Photo: J. Barmann/Grub Street

Yesterday Grub Street grabbed a few minutes with French Laundry alum and 2006 Chron Rising Star Corey Lee about Benu, his first solo restaurant opening in mid-August in the former Hawthorne Lane/TWO space (22 Hawthorne Lane). Long before opening, the restaurant started generating a boatload of buzz, and Lee is one of those ambitious chefs with a lot of obvious talent who tends to draw both investors and press.

Lee talked with us about his ideas of what fine dining means these days, reinterpreting Ming dynasty dishes, and his hopes for satisfying the ever more demanding (and knowledgeable) customer base out there.
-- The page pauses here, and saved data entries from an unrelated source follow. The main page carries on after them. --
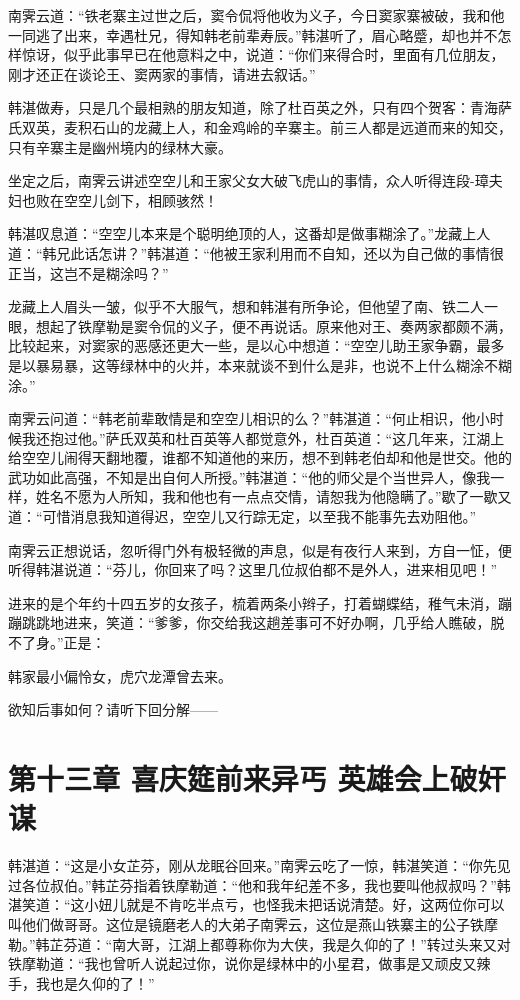 \documentclass[12pt,oneside]{book}
\begin{document}
南霁云道：``铁老寨主过世之后，窦令侃将他收为义子，今日窦家寨被破，我和他一同逃了出来，幸遇杜兄，得知韩老前辈寿辰。''韩湛听了，眉心略蹙，却也并不怎样惊讶，似乎此事早已在他意料之中，说道：``你们来得合时，里面有几位朋友，刚才还正在谈论王、窦两家的事情，请进去叙话。''

韩湛做寿，只是几个最相熟的朋友知道，除了杜百英之外，只有四个贺客：青海萨氏双英，麦积石山的龙藏上人，和金鸡岭的辛寨主。前三人都是远道而来的知交，只有辛寨主是幽州境内的绿林大豪。

坐定之后，南霁云讲述空空儿和王家父女大破飞虎山的事情，众人听得连段-璋夫妇也败在空空儿剑下，相顾骇然！

韩湛叹息道：``空空儿本来是个聪明绝顶的人，这番却是做事糊涂了。''龙藏上人道：``韩兄此话怎讲？''韩湛道：``他被王家利用而不自知，还以为自己做的事情很正当，这岂不是糊涂吗？''

龙藏上人眉头一皱，似乎不大服气，想和韩湛有所争论，但他望了南、铁二人一眼，想起了铁摩勒是窦令侃的义子，便不再说话。原来他对王、奏两家都颇不满，比较起来，对窦家的恶感还更大一些，是以心中想道：``空空儿助王家争霸，最多是以暴易暴，这等绿林中的火并，本来就谈不到什么是非，也说不上什么糊涂不糊涂。''

南霁云问道：``韩老前辈敢情是和空空儿相识的么？''韩湛道：``何止相识，他小时候我还抱过他。''萨氏双英和杜百英等人都觉意外，杜百英道：``这几年来，江湖上给空空儿闹得天翻地覆，谁都不知道他的来历，想不到韩老伯却和他是世交。他的武功如此高强，不知是出自何人所授。''韩湛道：``他的师父是个当世异人，像我一样，姓名不愿为人所知，我和他也有一点点交情，请恕我为他隐瞒了。''歇了一歇又道：``可惜消息我知道得迟，空空儿又行踪无定，以至我不能事先去劝阻他。''

南霁云正想说话，忽听得门外有极轻微的声息，似是有夜行人来到，方自一怔，便听得韩湛说道：``芬儿，你回来了吗？这里几位叔伯都不是外人，进来相见吧！''

进来的是个年约十四五岁的女孩子，梳着两条小辫子，打着蝴蝶结，稚气未消，蹦蹦跳跳地进来，笑道：``爹爹，你交给我这趟差事可不好办啊，几乎给人瞧破，脱不了身。''正是：

韩家最小偏怜女，虎穴龙潭曾去来。

欲知后事如何？请听下回分解------

\chapter{第十三章 喜庆筵前来异丐
英雄会上破奸谋}\label{ux7b2cux5341ux4e09ux7ae0-ux559cux5e86ux7b75ux524dux6765ux5f02ux4e10-ux82f1ux96c4ux4f1aux4e0aux7834ux5978ux8c0b}

韩湛道：``这是小女芷芬，刚从龙眠谷回来。''南霁云吃了一惊，韩湛笑道：``你先见过各位叔伯。''韩芷芬指着铁摩勒道：``他和我年纪差不多，我也要叫他叔叔吗？''韩湛笑道：``这小妞儿就是不肯吃半点亏，也怪我未把话说清楚。好，这两位你可以叫他们做哥哥。这位是镜磨老人的大弟子南霁云，这位是燕山铁寨主的公子铁摩勒。''韩芷芬道：``南大哥，江湖上都尊称你为大侠，我是久仰的了！''转过头来又对铁摩勒道：``我也曾听人说起过你，说你是绿林中的小星君，做事是又顽皮又辣手，我也是久仰的了！''
\end{document}
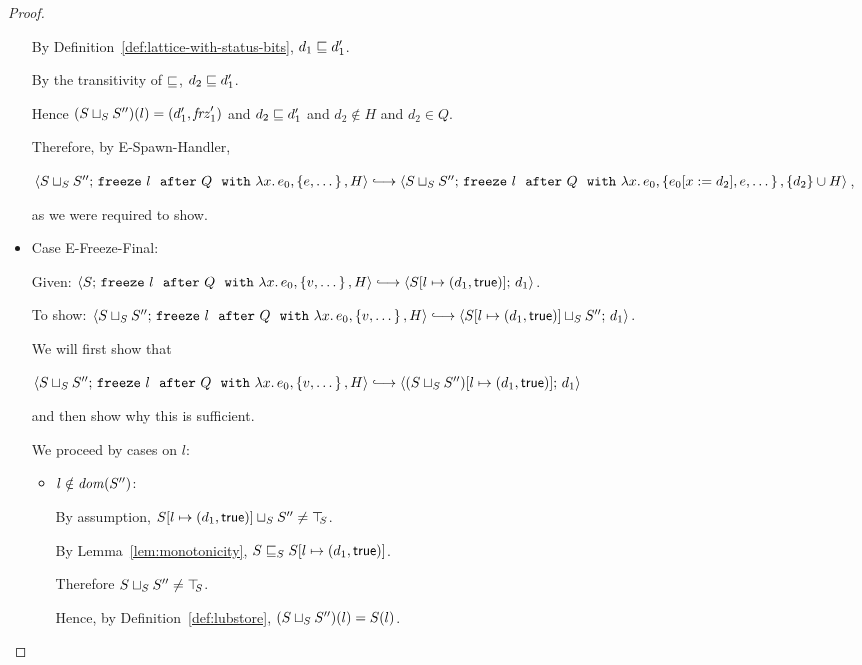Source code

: \begin{proof}
\begin{itemize}
      By Definition~\ref{def:lattice-with-status-bits}, $d_1 \sqsubseteq
      d'_1$.

      By the transitivity of $\sqsubseteq$, $d_2 \sqsubseteq d'_1$.

      Hence $(S \sqcup_{S} S'')(l) =
      (d'_1, \mathit{frz}'_1)$ and $d_2 \sqsubseteq d'_1$ and $d_2 \notin
      H$ and $d_2 \in Q$.

      Therefore, by {\sc E-Spawn-Handler},

      $\config{\lubstore{S}{S''}}{\freezeafterfull{l}{Q}{\lam{x}{e_0}}{\setof{e,
            \dots}}{H}} \parstepsto
      \config{\lubstore{S}{S''}}{\freezeafterfull{l}{Q}{\lam{x}{e_0}}{\setof{\subst{e_0}{x}{d_2},
            e, \dots}} {\{d_2\}\cup H}}$,

      as we were required to show.

    \item Case {\sc E-Freeze-Final}:


      Given:
      $\config{S}{\freezeafterfull{l}{Q}{\lam{x}{e_0}}{\setof{v,
            \dots}}{H}} \parstepsto
      \config{\extS{S}{l}{d_1}{\frozentrue}}{d_1}$.

      To show:
      $\config{\lubstore{S}{S''}}{\freezeafterfull{l}{Q}{\lam{x}{e_0}}{\setof{v,
            \dots}}{H}} \parstepsto
      \config{\lubstore{\extS{S}{l}{d_1}{\frozentrue}}{S''}}{d_1}$.

      We will first show that

      $\config{\lubstore{S}{S''}}{\freezeafterfull{l}{Q}{\lam{x}{e_0}}{\setof{v,
            \dots}}{H}} \parstepsto
      \config{\extS{(\lubstore{S}{S''})}{l}{d_1}{\frozentrue}}{d_1}$

      and then show why this is sufficient.

      We proceed by cases on $l$:
      \begin{itemize}
      \item $l \notin \mathit{dom}(S'')$:

        By assumption, $S[l \mapsto (d_1, \textsf{true})] \sqcup_{S} S''
        \neq \top\hspace{-0.85mm}_{S}$.

        By Lemma~\ref{lem:monotonicity},
        $S \sqsubseteq_S S[l \mapsto (d_1, \textsf{true})]$.

        Therefore $S \sqcup_{S} S'' \neq \top\hspace{-0.85mm}_{S}$.

        Hence, by Definition~\ref{def:lubstore},
        $(S \sqcup_{S} S'')(l) = S(l)$.


\end{itemize}
\end{itemize}
\end{proof}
Back when you were just a budding chef, or before, what did you imagine as your ideal of a restaurant?
Corey Lee: Growing up I didn’t have any aspirations to be a chef. In fact I never even considered being in the restaurant business. Although even at a very early age, when my family came over to this country, I could see that differences in food, as they relate to cultural differences, were a really important thing. I saw that food occupied a bigger role than just satiating hunger. I got my first restaurant job right out of high school, mostly because I needed a job, and as soon as I got into my first kitchen I liked that it was a very fair environment. People who do well and excel are rewarded and they advance. It’s a very fair thing. And I liked that it combined physical elements with cerebral elements, and sometimes, rarely, it involves elements of real artistry. So I wanted my restaurant to be a place where chefs could get a certain degree of mentorship and a place that rewards hard work. As for the style and the food — I want it to be someplace you come not just because you’re hungry but also because you’re looking for an experience, something unique.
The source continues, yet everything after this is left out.